I know I must have written about this before, because this isn’t the first time I’ve caught myself doing this–but I’m noticing that it’s one of those times where I’ve been so bogged down in my day-to-day activities that I have to purposely come up for air. To stop and take an inventory of what is around me.
Perhaps we all do this from time to time: get ourselves in a rut where we stop paying attention, sort of running on cruise control. Some have a greater sphere of awareness than others, and can stop and smell the roses more frequently. For me, if I’m not careful, my own sphere will get smaller and smaller until I have tunnel vision. Sometimes I can just sort of catch myself, and then stop and breathe the air. Other times, it takes a wake-up call. This time, it’s been sort of both.
This morning in the coffee shop, for some reason, I’ve been part of several conversations going on, more so than usual–enough to make me realize that I’ve been missing this dynamic. I generally come to the coffee shop to work on my freelance writing assignments, and it’s just so easy for me to get in a zone where I don’t realize who is coming in and going out–and these are people I know and see almost every day as a regular here. That’s the “catching myself” part. Then there’s the other part where I think sitting here sedentary for hours at a time is starting to affect me in some physical ways, and that I need to start being more active and be more healthy. That’s the wake-up call part. (Relax–I don’t have chest pains or anything.)
Breathing is an interesting thing. It’s an automatic reflex set up by our brain that we don’t even think about the vast majority of the time. We breathe in and out, pretty much on auto-pilot. But something interesting happens when we stop whatever we are doing and start breathing the air on purpose. We look up, we look around, and we start noticing little things around us that have always been there, but we didn’t notice before because we were too busy. We notice what a pretty day it is, or that there are flowers in that flower bed we didn’t realize were there (geesh, I sound like a hippie), or that there’s someone we know over there that we didn’t even say hi to. Breathing the air on purpose makes us break the rut–and we all need that sometimes.
Rambling again…but I guess what I’m saying is I am realizing that I’ve been breathing the air on autopilot for a long time, far too long. And that’s a shame, because I live in a place that’s surrounded by natural beauty that I’ve been barely noticing lately. We moved here to surround ourselves with this beauty, and that’s opportunity being wasted. Pity.

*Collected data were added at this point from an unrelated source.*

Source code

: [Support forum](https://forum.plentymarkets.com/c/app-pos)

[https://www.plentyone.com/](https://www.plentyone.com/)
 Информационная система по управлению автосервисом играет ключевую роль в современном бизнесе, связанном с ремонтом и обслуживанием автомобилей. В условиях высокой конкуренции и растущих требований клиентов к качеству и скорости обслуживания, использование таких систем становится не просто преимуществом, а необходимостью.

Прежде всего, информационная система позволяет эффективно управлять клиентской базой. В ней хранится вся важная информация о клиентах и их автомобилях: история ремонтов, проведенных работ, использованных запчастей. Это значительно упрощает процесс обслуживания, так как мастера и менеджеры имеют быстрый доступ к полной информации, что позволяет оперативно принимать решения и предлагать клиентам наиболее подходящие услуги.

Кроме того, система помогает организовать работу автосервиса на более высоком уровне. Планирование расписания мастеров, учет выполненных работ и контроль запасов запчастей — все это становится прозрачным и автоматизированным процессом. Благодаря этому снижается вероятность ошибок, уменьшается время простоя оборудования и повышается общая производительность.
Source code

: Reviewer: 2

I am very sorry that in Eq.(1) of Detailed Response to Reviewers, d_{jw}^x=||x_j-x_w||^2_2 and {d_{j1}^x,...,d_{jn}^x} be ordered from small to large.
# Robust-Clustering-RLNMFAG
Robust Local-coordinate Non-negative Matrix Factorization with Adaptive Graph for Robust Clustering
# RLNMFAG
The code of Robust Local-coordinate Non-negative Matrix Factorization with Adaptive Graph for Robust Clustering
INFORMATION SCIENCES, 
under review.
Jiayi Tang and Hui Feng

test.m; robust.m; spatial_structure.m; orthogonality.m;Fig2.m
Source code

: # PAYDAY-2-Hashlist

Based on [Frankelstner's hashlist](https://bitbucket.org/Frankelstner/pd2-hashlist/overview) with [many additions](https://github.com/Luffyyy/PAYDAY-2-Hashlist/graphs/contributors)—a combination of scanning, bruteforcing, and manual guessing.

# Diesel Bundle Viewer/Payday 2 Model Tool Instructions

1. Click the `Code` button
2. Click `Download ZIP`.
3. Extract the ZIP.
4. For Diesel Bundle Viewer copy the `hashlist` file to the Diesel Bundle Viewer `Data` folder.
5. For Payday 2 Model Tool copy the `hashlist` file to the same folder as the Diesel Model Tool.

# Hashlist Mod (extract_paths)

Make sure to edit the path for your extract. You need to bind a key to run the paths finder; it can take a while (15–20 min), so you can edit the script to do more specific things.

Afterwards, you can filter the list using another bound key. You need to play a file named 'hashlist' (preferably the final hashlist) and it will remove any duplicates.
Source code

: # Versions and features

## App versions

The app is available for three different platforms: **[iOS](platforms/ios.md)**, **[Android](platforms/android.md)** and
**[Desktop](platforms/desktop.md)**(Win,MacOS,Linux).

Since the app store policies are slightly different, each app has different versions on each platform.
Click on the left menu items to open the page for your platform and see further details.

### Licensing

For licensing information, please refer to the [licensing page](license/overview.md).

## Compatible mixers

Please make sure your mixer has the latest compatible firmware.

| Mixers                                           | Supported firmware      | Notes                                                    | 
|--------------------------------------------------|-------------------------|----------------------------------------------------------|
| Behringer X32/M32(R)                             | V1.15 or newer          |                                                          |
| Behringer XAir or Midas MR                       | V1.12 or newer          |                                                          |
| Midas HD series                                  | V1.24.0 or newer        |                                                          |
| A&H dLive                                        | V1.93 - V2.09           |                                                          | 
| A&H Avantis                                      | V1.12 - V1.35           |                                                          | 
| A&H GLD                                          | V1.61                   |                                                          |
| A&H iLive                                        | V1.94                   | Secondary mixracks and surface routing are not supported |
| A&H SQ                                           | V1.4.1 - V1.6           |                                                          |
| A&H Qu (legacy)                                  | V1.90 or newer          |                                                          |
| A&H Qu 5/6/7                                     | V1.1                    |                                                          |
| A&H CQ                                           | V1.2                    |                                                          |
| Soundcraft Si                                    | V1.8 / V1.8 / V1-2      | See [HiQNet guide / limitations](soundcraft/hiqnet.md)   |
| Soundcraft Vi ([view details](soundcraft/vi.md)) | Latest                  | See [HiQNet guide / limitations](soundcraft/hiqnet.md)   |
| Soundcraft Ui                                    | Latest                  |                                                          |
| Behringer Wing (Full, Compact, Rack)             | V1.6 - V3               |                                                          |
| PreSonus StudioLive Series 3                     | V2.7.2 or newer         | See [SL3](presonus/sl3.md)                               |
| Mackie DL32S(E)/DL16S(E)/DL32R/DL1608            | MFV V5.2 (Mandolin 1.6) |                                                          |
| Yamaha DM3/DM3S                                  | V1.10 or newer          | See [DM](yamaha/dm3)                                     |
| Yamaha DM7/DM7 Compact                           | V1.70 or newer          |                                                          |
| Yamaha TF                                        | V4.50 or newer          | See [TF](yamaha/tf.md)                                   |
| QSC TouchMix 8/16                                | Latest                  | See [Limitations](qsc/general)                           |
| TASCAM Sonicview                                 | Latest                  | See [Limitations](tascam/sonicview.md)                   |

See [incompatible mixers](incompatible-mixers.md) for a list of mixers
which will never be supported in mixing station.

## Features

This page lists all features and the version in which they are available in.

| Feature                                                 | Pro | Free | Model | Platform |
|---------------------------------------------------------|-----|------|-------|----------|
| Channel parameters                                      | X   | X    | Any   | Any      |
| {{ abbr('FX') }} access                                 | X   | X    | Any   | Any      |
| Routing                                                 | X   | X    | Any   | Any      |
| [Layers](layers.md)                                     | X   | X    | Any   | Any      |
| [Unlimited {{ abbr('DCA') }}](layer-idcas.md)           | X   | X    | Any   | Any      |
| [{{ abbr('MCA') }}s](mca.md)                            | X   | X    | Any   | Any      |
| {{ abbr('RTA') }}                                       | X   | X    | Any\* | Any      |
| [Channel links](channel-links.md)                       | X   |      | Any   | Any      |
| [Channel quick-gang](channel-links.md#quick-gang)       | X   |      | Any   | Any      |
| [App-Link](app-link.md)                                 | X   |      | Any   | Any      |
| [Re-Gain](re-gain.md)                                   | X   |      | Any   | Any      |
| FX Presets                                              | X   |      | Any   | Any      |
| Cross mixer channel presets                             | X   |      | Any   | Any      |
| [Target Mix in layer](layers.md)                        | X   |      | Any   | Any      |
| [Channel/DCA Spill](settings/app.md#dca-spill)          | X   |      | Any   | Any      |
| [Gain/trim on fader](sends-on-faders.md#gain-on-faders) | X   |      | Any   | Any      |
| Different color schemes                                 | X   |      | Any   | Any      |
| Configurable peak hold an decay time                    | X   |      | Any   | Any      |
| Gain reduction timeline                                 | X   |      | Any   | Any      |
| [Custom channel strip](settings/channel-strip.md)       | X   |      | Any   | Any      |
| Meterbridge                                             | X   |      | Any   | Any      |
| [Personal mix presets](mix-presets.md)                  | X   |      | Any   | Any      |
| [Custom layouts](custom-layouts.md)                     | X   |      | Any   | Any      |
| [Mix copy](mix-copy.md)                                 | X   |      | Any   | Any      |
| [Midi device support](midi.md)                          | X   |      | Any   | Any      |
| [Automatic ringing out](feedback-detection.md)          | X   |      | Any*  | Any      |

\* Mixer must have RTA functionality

A huge theme in our lives as a family over the past several years has been to learn to see and hear God in the everyday, not just in activities we typically deem as “spiritual.” If I believe that, then I have to believe He is to be experienced even in the little things. To me, that means that if my tunnel vision has gotten this bad, I am actually limiting myself in my ability to hear Him. How much is He speaking to me in my everyday surroundings that I’m just not noticing?
I sound like a hippie again–albeit a Christian hippie. Anyhow. You get the point.
So off I go to breathe the air. You might try it, too. 🙂
wow, interesting how He links up His children. I just wrote a piece entitled Breathe last weekend!